The first article provides a short biography of Buckminster Fuller, a brilliant innovator and free thinker whose career embodied the philosophy of "doing more with less." Among his patents is the geodesic dome, for which he is most well known. He was expelled twice from Harvard University, as mentioned in the article; but ironically, as a result of his accomplishments later in life, he subsequently taught at Harvard and received dozens of honorary degrees from various institutions. Today there are more than 300,000 geodesic domes around the world serving diverse functions.
The second article describes some innovations in bridge design, including the type of project delivery method, funding strategies, creative design and construction methods, and new materials. In the latter category, lightweight honeycomb panels made of polyurethane foam sandwiched between fiber reinforced polymer facing sheets are being explored as a replacement for concrete bridge decks. Some of these initiatives are funded by federal, state, and local agencies.
We endeavor to include many of these types of projects in the pages of Structural Engineer.
Structural engineers can innovate in different ways. One approach is to develop a new material or structural system for use in a building or bridge. Another approach is to use conventional materials and/or structural components in an innovative way. In some cases, however, even though an innovative structural system could save a significant amount on materials, the additional cost of construction overrides any economic gain because the contractor hasn't done it before and must price-in a learning curve.
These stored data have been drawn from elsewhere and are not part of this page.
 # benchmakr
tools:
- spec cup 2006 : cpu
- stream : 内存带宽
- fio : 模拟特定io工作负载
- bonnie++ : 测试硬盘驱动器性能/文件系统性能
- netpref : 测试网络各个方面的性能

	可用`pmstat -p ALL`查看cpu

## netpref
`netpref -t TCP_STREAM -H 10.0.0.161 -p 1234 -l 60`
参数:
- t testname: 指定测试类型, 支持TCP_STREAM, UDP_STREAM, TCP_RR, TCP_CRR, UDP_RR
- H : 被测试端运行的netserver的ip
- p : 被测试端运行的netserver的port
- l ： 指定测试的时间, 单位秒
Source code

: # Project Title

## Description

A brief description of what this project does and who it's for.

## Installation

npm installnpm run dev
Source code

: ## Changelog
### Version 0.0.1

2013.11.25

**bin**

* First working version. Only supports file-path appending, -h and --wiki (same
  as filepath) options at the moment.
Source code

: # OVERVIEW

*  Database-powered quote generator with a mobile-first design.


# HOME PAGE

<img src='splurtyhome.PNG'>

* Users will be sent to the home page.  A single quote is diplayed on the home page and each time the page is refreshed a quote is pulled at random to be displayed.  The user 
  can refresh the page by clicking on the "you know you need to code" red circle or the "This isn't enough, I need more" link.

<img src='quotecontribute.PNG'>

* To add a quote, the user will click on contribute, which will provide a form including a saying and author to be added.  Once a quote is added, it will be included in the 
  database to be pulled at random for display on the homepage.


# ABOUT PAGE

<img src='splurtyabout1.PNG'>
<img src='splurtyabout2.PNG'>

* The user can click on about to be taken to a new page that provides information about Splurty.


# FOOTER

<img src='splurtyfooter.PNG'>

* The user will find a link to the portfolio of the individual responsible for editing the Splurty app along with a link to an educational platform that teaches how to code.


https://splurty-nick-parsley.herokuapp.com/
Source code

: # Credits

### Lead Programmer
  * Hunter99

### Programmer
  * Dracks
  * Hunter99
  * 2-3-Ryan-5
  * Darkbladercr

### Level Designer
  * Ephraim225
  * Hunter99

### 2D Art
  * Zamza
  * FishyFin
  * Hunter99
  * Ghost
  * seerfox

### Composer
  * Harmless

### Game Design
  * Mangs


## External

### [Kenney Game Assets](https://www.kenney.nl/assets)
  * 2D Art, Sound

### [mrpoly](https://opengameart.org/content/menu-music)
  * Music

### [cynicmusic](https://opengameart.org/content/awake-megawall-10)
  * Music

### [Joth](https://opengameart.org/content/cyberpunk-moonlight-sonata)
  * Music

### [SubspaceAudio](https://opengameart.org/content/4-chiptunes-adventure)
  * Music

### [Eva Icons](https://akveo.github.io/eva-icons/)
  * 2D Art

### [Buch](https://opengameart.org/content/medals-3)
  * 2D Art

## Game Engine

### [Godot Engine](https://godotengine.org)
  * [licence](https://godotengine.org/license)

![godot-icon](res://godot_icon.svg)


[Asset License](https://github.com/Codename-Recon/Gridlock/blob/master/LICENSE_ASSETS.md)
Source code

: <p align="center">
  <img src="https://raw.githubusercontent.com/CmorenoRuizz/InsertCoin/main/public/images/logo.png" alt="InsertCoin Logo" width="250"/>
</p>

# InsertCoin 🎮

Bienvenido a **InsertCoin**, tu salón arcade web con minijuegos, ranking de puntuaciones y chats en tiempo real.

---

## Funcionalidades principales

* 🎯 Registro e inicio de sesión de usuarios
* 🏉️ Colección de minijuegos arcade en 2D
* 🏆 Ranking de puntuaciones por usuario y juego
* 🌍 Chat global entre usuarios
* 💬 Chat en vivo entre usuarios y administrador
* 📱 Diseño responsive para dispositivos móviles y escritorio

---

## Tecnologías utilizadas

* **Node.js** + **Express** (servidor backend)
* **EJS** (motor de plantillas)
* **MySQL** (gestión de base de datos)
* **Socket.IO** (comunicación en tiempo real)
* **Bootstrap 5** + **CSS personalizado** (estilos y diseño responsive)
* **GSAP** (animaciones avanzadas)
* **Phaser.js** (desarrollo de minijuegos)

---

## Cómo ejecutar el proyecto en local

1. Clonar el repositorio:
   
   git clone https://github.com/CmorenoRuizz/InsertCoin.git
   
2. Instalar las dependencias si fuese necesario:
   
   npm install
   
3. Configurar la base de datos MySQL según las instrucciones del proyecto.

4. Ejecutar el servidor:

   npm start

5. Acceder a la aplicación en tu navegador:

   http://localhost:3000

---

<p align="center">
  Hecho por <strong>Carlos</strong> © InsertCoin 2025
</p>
In any case, the goal of structural engineering innovation is to provide cost-effective and sustainable solutions, i.e., "doing more with less," while maintaining the responsibility to protect the health, safety, and welfare of the public.
Unfortunately, America's litigious culture is a major disincentive to innovation. Certainly, new materials and systems need to be thoroughly researched and examined before they are suitable for public consumption. Structural engineers normally don't have sufficient fees to test new products or designs independently, but sometimes a manufacturer or ambitious building owner will subsidize the cost of testing in return for obtaining a new product or unique building. However, even with exhaustive research and testing, sometimes a new product can develop an atypical problem that was not encountered with other more conventional products. This often results in a lawsuit citing that the engineer "should have known" about the problem even though there was no way to predict it in the first place.
Despite the threat of potential litigation, U.S. structural engineers continue to generate innovative designs for building and bridge projects. This is part of the excitement of being a structural engineer – I guess it's in our blood.